*AIM OF THE TASK:* In the records below, find the line with "若要在 Windows 上为单工服务器体系结构设置" and the line with "对于大型 IQ 数据库，可以在". Print both exactly, along with every line between them, and no other line.

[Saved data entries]
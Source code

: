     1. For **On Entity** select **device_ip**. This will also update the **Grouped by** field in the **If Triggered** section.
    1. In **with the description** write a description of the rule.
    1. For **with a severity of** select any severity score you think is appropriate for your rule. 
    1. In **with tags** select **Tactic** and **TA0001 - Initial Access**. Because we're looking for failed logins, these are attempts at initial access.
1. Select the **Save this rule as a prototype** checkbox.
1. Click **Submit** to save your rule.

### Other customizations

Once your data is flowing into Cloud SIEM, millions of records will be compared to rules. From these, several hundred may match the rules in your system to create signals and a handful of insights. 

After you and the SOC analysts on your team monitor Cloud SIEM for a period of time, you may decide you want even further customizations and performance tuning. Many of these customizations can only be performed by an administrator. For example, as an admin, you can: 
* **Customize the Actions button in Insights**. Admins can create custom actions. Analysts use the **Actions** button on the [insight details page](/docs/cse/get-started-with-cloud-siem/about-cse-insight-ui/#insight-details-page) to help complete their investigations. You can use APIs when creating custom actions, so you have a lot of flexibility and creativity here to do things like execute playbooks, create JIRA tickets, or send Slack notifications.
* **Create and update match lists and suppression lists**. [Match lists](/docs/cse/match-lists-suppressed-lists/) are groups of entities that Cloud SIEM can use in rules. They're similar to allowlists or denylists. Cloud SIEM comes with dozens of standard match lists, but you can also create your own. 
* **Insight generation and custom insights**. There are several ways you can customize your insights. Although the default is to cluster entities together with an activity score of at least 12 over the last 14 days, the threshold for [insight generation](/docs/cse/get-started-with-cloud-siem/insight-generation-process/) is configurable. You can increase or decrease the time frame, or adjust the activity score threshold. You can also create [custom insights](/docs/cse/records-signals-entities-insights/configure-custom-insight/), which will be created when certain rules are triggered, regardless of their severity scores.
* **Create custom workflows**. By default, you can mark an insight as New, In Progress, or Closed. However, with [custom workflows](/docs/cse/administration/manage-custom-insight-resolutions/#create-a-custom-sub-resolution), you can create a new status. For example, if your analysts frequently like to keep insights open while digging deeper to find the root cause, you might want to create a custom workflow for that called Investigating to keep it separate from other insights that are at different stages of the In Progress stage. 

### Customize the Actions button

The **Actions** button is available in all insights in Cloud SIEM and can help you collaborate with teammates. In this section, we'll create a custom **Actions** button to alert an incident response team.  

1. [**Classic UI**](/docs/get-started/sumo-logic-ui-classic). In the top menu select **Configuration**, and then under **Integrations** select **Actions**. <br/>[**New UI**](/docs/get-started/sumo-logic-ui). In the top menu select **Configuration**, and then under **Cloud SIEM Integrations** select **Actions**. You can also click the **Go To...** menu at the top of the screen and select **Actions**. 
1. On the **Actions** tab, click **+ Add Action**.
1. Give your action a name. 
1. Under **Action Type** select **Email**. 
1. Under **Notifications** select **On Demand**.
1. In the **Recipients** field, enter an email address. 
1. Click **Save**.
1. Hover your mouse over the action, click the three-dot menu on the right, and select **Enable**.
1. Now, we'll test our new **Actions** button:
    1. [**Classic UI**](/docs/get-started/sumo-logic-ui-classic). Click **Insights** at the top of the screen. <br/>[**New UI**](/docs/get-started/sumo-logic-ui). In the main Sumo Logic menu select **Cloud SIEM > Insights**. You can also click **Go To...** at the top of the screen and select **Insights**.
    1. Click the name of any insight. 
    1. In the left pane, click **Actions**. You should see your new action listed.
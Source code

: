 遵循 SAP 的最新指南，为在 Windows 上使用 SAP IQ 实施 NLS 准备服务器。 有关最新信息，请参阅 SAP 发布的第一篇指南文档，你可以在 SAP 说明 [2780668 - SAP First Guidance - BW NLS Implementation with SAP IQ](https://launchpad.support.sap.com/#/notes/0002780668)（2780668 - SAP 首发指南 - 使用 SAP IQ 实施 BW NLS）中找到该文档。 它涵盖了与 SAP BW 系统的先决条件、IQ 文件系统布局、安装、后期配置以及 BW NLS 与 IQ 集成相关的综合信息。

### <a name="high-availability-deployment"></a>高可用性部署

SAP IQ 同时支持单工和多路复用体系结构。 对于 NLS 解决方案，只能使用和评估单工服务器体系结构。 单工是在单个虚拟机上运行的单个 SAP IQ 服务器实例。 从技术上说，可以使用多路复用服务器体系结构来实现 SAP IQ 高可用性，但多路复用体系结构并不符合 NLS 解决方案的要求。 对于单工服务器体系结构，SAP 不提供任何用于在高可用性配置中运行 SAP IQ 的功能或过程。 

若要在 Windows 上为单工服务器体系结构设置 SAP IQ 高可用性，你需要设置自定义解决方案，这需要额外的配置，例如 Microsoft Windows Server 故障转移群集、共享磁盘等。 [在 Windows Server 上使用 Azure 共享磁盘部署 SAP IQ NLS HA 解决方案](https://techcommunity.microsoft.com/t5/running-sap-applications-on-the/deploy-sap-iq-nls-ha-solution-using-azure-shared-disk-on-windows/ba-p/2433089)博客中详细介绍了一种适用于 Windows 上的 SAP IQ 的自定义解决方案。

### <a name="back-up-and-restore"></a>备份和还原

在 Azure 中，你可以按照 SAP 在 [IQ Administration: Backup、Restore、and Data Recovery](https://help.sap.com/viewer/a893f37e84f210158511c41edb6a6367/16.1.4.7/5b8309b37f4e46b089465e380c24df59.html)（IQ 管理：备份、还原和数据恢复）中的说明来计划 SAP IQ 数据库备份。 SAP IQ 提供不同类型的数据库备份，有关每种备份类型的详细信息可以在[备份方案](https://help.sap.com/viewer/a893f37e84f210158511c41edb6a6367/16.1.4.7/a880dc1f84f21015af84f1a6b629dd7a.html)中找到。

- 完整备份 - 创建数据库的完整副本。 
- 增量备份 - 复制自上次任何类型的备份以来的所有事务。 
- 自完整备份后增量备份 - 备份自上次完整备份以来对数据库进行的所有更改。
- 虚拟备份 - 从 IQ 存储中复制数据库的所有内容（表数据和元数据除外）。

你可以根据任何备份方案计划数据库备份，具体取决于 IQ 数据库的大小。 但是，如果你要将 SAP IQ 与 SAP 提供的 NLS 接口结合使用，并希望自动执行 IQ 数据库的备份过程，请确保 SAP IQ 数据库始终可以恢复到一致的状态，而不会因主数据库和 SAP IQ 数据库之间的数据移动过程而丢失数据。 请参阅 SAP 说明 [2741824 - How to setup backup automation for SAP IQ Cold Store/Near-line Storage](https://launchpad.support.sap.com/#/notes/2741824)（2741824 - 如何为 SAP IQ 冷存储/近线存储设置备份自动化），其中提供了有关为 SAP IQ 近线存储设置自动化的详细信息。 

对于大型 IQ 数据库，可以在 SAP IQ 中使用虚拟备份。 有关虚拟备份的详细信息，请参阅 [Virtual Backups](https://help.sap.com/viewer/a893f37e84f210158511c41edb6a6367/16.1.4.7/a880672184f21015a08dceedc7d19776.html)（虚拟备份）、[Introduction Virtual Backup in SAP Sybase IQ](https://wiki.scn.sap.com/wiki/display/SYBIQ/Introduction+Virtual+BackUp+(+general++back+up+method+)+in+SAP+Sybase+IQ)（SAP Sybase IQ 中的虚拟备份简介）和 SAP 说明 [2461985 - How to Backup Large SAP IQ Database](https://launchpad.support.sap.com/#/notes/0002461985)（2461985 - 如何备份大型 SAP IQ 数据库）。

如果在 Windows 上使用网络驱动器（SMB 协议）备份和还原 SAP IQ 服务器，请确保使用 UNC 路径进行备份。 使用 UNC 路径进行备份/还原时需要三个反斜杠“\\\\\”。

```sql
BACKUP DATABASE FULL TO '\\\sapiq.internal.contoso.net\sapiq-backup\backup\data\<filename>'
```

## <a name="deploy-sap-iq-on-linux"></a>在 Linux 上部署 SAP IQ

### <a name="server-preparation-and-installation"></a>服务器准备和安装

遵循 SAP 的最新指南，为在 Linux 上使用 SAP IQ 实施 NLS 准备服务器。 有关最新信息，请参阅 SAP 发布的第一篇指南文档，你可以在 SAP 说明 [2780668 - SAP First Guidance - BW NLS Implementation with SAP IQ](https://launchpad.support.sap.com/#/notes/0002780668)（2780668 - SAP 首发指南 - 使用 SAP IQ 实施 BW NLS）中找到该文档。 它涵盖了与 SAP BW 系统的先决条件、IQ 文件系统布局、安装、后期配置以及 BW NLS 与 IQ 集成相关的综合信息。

*EXERCISE RESULT:*
若要在 Windows 上为单工服务器体系结构设置 SAP IQ 高可用性，你需要设置自定义解决方案，这需要额外的配置，例如 Microsoft Windows Server 故障转移群集、共享磁盘等。 [在 Windows Server 上使用 Azure 共享磁盘部署 SAP IQ NLS HA 解决方案](https://techcommunity.microsoft.com/t5/running-sap-applications-on-the/deploy-sap-iq-nls-ha-solution-using-azure-shared-disk-on-windows/ba-p/2433089)博客中详细介绍了一种适用于 Windows 上的 SAP IQ 的自定义解决方案。

### <a name="back-up-and-restore"></a>备份和还原

在 Azure 中，你可以按照 SAP 在 [IQ Administration: Backup、Restore、and Data Recovery](https://help.sap.com/viewer/a893f37e84f210158511c41edb6a6367/16.1.4.7/5b8309b37f4e46b089465e380c24df59.html)（IQ 管理：备份、还原和数据恢复）中的说明来计划 SAP IQ 数据库备份。 SAP IQ 提供不同类型的数据库备份，有关每种备份类型的详细信息可以在[备份方案](https://help.sap.com/viewer/a893f37e84f210158511c41edb6a6367/16.1.4.7/a880dc1f84f21015af84f1a6b629dd7a.html)中找到。

- 完整备份 - 创建数据库的完整副本。 
- 增量备份 - 复制自上次任何类型的备份以来的所有事务。 
- 自完整备份后增量备份 - 备份自上次完整备份以来对数据库进行的所有更改。
- 虚拟备份 - 从 IQ 存储中复制数据库的所有内容（表数据和元数据除外）。

你可以根据任何备份方案计划数据库备份，具体取决于 IQ 数据库的大小。 但是，如果你要将 SAP IQ 与 SAP 提供的 NLS 接口结合使用，并希望自动执行 IQ 数据库的备份过程，请确保 SAP IQ 数据库始终可以恢复到一致的状态，而不会因主数据库和 SAP IQ 数据库之间的数据移动过程而丢失数据。 请参阅 SAP 说明 [2741824 - How to setup backup automation for SAP IQ Cold Store/Near-line Storage](https://launchpad.support.sap.com/#/notes/2741824)（2741824 - 如何为 SAP IQ 冷存储/近线存储设置备份自动化），其中提供了有关为 SAP IQ 近线存储设置自动化的详细信息。 

对于大型 IQ 数据库，可以在 SAP IQ 中使用虚拟备份。 有关虚拟备份的详细信息，请参阅 [Virtual Backups](https://help.sap.com/viewer/a893f37e84f210158511c41edb6a6367/16.1.4.7/a880672184f21015a08dceedc7d19776.html)（虚拟备份）、[Introduction Virtual Backup in SAP Sybase IQ](https://wiki.scn.sap.com/wiki/display/SYBIQ/Introduction+Virtual+BackUp+(+general++back+up+method+)+in+SAP+Sybase+IQ)（SAP Sybase IQ 中的虚拟备份简介）和 SAP 说明 [2461985 - How to Backup Large SAP IQ Database](https://launchpad.support.sap.com/#/notes/0002461985)（2461985 - 如何备份大型 SAP IQ 数据库）。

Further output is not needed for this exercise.